> **Task directions**:
Every record below should be written out exactly; pictures stay out.

> **The data**:
....................

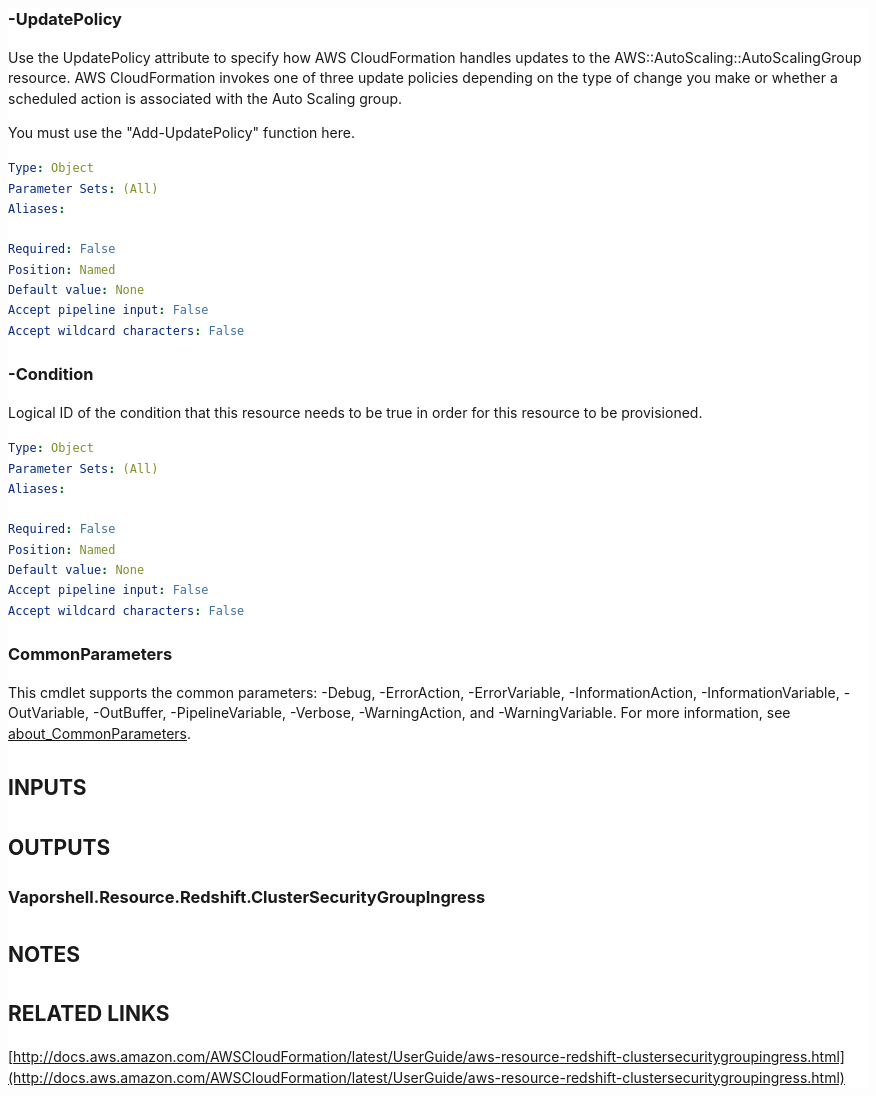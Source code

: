 ### -UpdatePolicy
Use the UpdatePolicy attribute to specify how AWS CloudFormation handles updates to the AWS::AutoScaling::AutoScalingGroup resource.
AWS CloudFormation invokes one of three update policies depending on the type of change you make or whether a scheduled action is associated with the Auto Scaling group.

You must use the "Add-UpdatePolicy" function here.

```yaml
Type: Object
Parameter Sets: (All)
Aliases:

Required: False
Position: Named
Default value: None
Accept pipeline input: False
Accept wildcard characters: False
```

### -Condition
Logical ID of the condition that this resource needs to be true in order for this resource to be provisioned.

```yaml
Type: Object
Parameter Sets: (All)
Aliases:

Required: False
Position: Named
Default value: None
Accept pipeline input: False
Accept wildcard characters: False
```

### CommonParameters
This cmdlet supports the common parameters: -Debug, -ErrorAction, -ErrorVariable, -InformationAction, -InformationVariable, -OutVariable, -OutBuffer, -PipelineVariable, -Verbose, -WarningAction, and -WarningVariable. For more information, see [about_CommonParameters](http://go.microsoft.com/fwlink/?LinkID=113216).

## INPUTS

## OUTPUTS

### Vaporshell.Resource.Redshift.ClusterSecurityGroupIngress
## NOTES

## RELATED LINKS

[http://docs.aws.amazon.com/AWSCloudFormation/latest/UserGuide/aws-resource-redshift-clustersecuritygroupingress.html](http://docs.aws.amazon.com/AWSCloudFormation/latest/UserGuide/aws-resource-redshift-clustersecuritygroupingress.html)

....................

> **Answer space**:
Source code

: ### -UpdatePolicy
Use the UpdatePolicy attribute to specify how AWS CloudFormation handles updates to the AWS::AutoScaling::AutoScalingGroup resource.
AWS CloudFormation invokes one of three update policies depending on the type of change you make or whether a scheduled action is associated with the Auto Scaling group.

You must use the "Add-UpdatePolicy" function here.

```yaml
Type: Object
Parameter Sets: (All)
Aliases:

Required: False
Position: Named
Default value: None
Accept pipeline input: False
Accept wildcard characters: False
```

### -Condition
Logical ID of the condition that this resource needs to be true in order for this resource to be provisioned.

```yaml
Type: Object
Parameter Sets: (All)
Aliases:

Required: False
Position: Named
Default value: None
Accept pipeline input: False
Accept wildcard characters: False
```

### CommonParameters
This cmdlet supports the common parameters: -Debug, -ErrorAction, -ErrorVariable, -InformationAction, -InformationVariable, -OutVariable, -OutBuffer, -PipelineVariable, -Verbose, -WarningAction, and -WarningVariable. For more information, see [about_CommonParameters](http://go.microsoft.com/fwlink/?LinkID=113216).

## INPUTS

## OUTPUTS

### Vaporshell.Resource.Redshift.ClusterSecurityGroupIngress
## NOTES

## RELATED LINKS

[http://docs.aws.amazon.com/AWSCloudFormation/latest/UserGuide/aws-resource-redshift-clustersecuritygroupingress.html](http://docs.aws.amazon.com/AWSCloudFormation/latest/UserGuide/aws-resource-redshift-clustersecuritygroupingress.html)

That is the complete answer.